## SUPPLIED MATERIAL
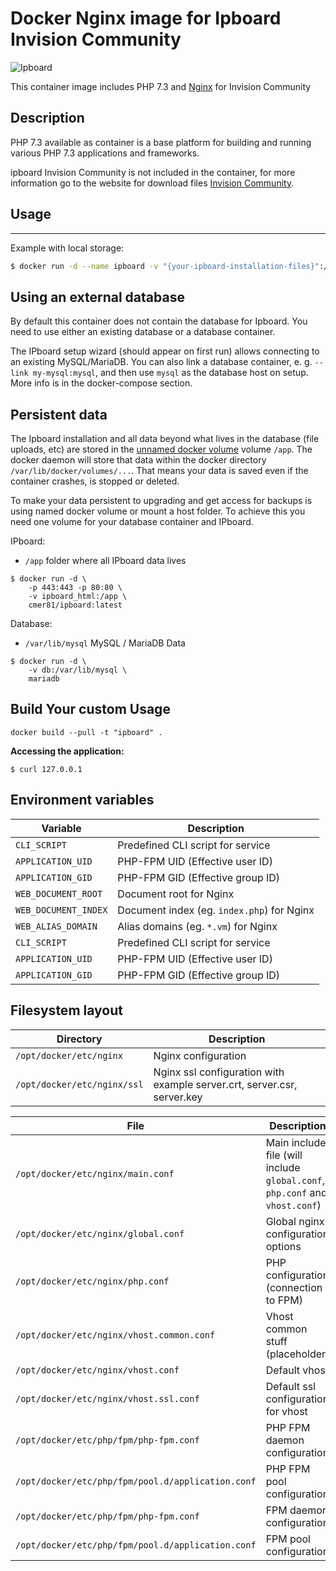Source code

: # Docker Nginx image for Ipboard Invision Community 



![Ipboard](https://dne4i5cb88590.cloudfront.net/invisionpower-com/monthly_2019_09/og.jpg.5e6c57e8dfa140ce4ac18f1e757d3b45.jpg)

This container image includes PHP 7.3 and [Nginx](https://www.nginx.com/) for Invision Community

Description
-----------

PHP 7.3 available as container is a base platform for
building and running various PHP 7.3 applications and frameworks.

ipboard Invision Community is not included in the container, for more information go to the website for download files [Invision Community](https://invisioncommunity.com/).

## Usage
---------------------

Example with local storage:

```bash
$ docker run -d --name ipboard -v "{your-ipboard-installation-files}":/app -e WEB_ALIAS_DOMAIN=mydomain.com cmer81/ipboard:latest
```

## Using an external database
By default this container does not contain the database for Ipboard. You need to use either an existing database or a database container.

The IPboard setup wizard (should appear on first run) allows connecting to an existing MySQL/MariaDB. You can also link a database container, e. g. `--link my-mysql:mysql`, and then use `mysql` as the database host on setup. More info is in the docker-compose section.

## Persistent data
The Ipboard installation and all data beyond what lives in the database (file uploads, etc) are stored in the [unnamed docker volume](https://docs.docker.com/engine/tutorials/dockervolumes/#adding-a-data-volume) volume `/app`. The docker daemon will store that data within the docker directory `/var/lib/docker/volumes/...`. That means your data is saved even if the container crashes, is stopped or deleted.

To make your data persistent to upgrading and get access for backups is using named docker volume or mount a host folder. To achieve this you need one volume for your database container and IPboard.

IPboard:
- `/app` folder where all IPboard data lives
```console
$ docker run -d \
    -p 443:443 -p 80:80 \
    -v ipboard_html:/app \
    cmer81/ipboard:latest
```

Database:
- `/var/lib/mysql` MySQL / MariaDB Data
```console
$ docker run -d \
    -v db:/var/lib/mysql \
    mariadb
```

Build Your custom Usage
---------------------

```
docker build --pull -t "ipboard" .
```

**Accessing the application:**
```
$ curl 127.0.0.1
```

## Environment variables

Variable              | Description
--------------------- |  ------------------------------------------------------------------------------
`CLI_SCRIPT`          | Predefined CLI script for service
`APPLICATION_UID`     | PHP-FPM UID (Effective user ID)
`APPLICATION_GID`     | PHP-FPM GID (Effective group ID)
`WEB_DOCUMENT_ROOT`   | Document root for Nginx
`WEB_DOCUMENT_INDEX`  | Document index (eg. `index.php`) for Nginx
`WEB_ALIAS_DOMAIN`    | Alias domains (eg. `*.vm`) for Nginx
`CLI_SCRIPT`        | Predefined CLI script for service
`APPLICATION_UID`   | PHP-FPM UID (Effective user ID)
`APPLICATION_GID`   | PHP-FPM GID (Effective group ID)

## Filesystem layout

Directory                       | Description
------------------------------- | ------------------------------------------------------------------------------
`/opt/docker/etc/nginx`         | Nginx configuration
`/opt/docker/etc/nginx/ssl`     | Nginx ssl configuration with example server.crt, server.csr, server.key

File                                                | Description
--------------------------------------------------- | ------------------------------------------------------------------------------
`/opt/docker/etc/nginx/main.conf`                   | Main include file (will include `global.conf`, `php.conf` and `vhost.conf`) 
`/opt/docker/etc/nginx/global.conf`                 | Global nginx configuration options
`/opt/docker/etc/nginx/php.conf`                    | PHP configuration (connection to FPM)
`/opt/docker/etc/nginx/vhost.common.conf`           | Vhost common stuff (placeholder)
`/opt/docker/etc/nginx/vhost.conf`                  | Default vhost
`/opt/docker/etc/nginx/vhost.ssl.conf`              | Default ssl configuration for vhost
`/opt/docker/etc/php/fpm/php-fpm.conf`              | PHP FPM daemon configuration
`/opt/docker/etc/php/fpm/pool.d/application.conf`   | PHP FPM pool configuration
`/opt/docker/etc/php/fpm/php-fpm.conf`                 | FPM daemon configuration
`/opt/docker/etc/php/fpm/pool.d/application.conf`      | FPM pool configuration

## PROBLEM DESCRIPTION
Give the lines again exactly, starting where the entries begin and stopping once the line with "The Ipboard installation" is included; pictures are not copied.

## SOLVED EXERCISE
Source code

: # Docker Nginx image for Ipboard Invision Community 



![Ipboard](https://dne4i5cb88590.cloudfront.net/invisionpower-com/monthly_2019_09/og.jpg.5e6c57e8dfa140ce4ac18f1e757d3b45.jpg)

This container image includes PHP 7.3 and [Nginx](https://www.nginx.com/) for Invision Community

Description
-----------

PHP 7.3 available as container is a base platform for
building and running various PHP 7.3 applications and frameworks.

ipboard Invision Community is not included in the container, for more information go to the website for download files [Invision Community](https://invisioncommunity.com/).

## Usage
---------------------

Example with local storage:

```bash
$ docker run -d --name ipboard -v "{your-ipboard-installation-files}":/app -e WEB_ALIAS_DOMAIN=mydomain.com cmer81/ipboard:latest
```

## Using an external database
By default this container does not contain the database for Ipboard. You need to use either an existing database or a database container.

The IPboard setup wizard (should appear on first run) allows connecting to an existing MySQL/MariaDB. You can also link a database container, e. g. `--link my-mysql:mysql`, and then use `mysql` as the database host on setup. More info is in the docker-compose section.

## Persistent data
The Ipboard installation and all data beyond what lives in the database (file uploads, etc) are stored in the [unnamed docker volume](https://docs.docker.com/engine/tutorials/dockervolumes/#adding-a-data-volume) volume `/app`. The docker daemon will store that data within the docker directory `/var/lib/docker/volumes/...`. That means your data is saved even if the container crashes, is stopped or deleted.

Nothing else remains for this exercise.